## Your instructions
What you should repeat is the run of lines from the top of the listing below through the line with "Les technologies de la langue peuvent", exactly, with no pictures.

(Beginning of Given entries)

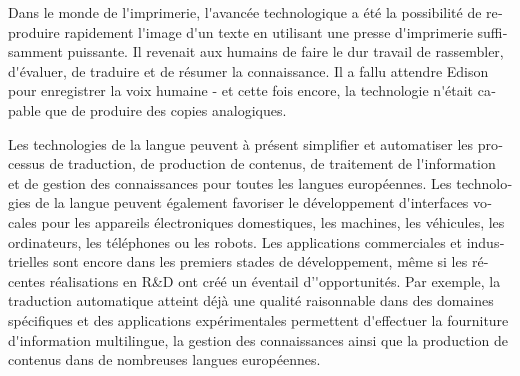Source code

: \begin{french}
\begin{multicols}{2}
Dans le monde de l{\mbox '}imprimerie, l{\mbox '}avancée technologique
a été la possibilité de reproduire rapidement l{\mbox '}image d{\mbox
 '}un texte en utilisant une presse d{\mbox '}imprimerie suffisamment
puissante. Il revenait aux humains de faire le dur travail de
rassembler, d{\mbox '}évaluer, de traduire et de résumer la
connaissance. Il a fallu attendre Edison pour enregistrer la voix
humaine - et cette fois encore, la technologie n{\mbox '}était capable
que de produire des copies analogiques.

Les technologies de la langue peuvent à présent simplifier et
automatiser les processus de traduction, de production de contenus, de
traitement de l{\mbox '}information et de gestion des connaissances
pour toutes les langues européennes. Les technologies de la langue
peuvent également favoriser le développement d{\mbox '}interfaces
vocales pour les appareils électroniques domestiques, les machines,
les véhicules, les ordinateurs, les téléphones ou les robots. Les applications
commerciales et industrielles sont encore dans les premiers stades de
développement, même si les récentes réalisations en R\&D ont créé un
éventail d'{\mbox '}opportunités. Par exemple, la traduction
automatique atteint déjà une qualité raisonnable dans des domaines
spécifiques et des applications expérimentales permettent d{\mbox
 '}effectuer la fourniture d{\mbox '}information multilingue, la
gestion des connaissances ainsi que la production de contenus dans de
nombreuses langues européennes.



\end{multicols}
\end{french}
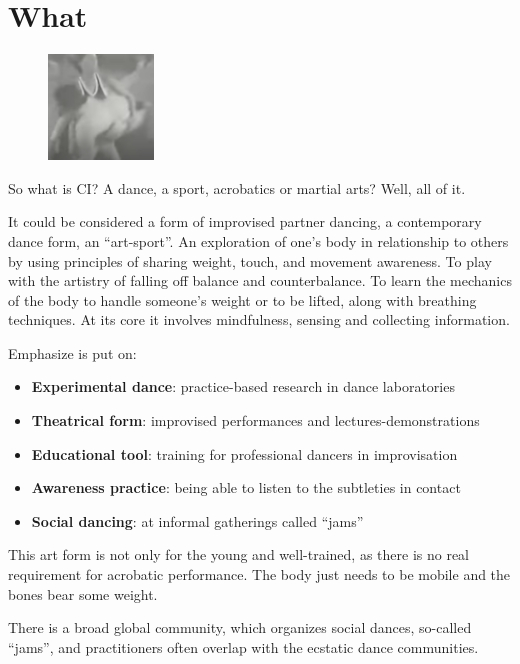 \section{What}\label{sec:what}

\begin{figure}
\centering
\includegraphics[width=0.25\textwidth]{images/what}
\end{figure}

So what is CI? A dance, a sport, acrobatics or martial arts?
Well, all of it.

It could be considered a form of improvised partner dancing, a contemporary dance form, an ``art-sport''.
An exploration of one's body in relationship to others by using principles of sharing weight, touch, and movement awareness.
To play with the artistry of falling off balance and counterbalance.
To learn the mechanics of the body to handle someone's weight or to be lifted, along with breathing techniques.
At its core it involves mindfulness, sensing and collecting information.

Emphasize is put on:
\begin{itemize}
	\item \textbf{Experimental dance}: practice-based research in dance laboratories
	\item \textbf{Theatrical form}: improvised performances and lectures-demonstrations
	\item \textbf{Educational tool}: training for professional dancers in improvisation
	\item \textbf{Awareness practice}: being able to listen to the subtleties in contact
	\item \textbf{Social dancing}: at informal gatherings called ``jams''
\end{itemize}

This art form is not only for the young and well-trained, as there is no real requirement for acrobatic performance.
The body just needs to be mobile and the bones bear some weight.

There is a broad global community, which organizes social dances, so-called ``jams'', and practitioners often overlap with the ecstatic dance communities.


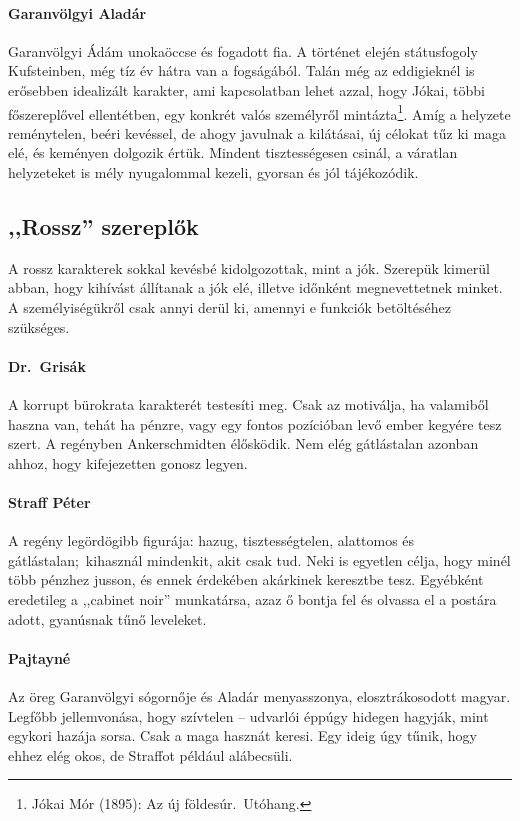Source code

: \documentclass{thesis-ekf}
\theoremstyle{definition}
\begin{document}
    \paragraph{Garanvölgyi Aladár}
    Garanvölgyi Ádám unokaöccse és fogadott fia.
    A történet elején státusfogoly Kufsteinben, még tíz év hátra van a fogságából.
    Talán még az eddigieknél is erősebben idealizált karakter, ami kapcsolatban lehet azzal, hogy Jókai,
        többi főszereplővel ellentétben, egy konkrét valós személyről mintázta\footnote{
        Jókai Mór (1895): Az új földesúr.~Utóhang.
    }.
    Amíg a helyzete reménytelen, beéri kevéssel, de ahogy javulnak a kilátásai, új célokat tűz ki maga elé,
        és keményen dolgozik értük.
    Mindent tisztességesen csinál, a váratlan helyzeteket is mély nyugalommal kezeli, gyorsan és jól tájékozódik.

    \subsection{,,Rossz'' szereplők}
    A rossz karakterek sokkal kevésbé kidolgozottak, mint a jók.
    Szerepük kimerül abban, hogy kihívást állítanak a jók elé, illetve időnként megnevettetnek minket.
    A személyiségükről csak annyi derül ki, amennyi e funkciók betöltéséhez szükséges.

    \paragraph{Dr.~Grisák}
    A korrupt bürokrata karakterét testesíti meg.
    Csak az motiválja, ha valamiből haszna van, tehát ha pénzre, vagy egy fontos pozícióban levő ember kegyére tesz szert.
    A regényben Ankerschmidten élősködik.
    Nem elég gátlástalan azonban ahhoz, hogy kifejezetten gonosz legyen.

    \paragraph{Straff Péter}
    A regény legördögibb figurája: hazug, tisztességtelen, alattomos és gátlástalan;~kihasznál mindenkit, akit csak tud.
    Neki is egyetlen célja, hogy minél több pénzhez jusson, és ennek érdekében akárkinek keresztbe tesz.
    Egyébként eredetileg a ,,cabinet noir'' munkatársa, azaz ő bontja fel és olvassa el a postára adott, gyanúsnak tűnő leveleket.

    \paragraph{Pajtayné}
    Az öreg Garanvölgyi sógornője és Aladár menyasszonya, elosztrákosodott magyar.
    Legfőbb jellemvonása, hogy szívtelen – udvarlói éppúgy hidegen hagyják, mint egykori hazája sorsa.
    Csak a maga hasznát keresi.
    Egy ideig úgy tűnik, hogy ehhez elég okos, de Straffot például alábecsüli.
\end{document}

(End of Given entries)

## Reply to the task
Source code

: \begin{french}
\begin{multicols}{2}
Dans le monde de l{\mbox '}imprimerie, l{\mbox '}avancée technologique
a été la possibilité de reproduire rapidement l{\mbox '}image d{\mbox
 '}un texte en utilisant une presse d{\mbox '}imprimerie suffisamment
puissante. Il revenait aux humains de faire le dur travail de
rassembler, d{\mbox '}évaluer, de traduire et de résumer la
connaissance. Il a fallu attendre Edison pour enregistrer la voix
humaine - et cette fois encore, la technologie n{\mbox '}était capable
que de produire des copies analogiques.

Les technologies de la langue peuvent à présent simplifier et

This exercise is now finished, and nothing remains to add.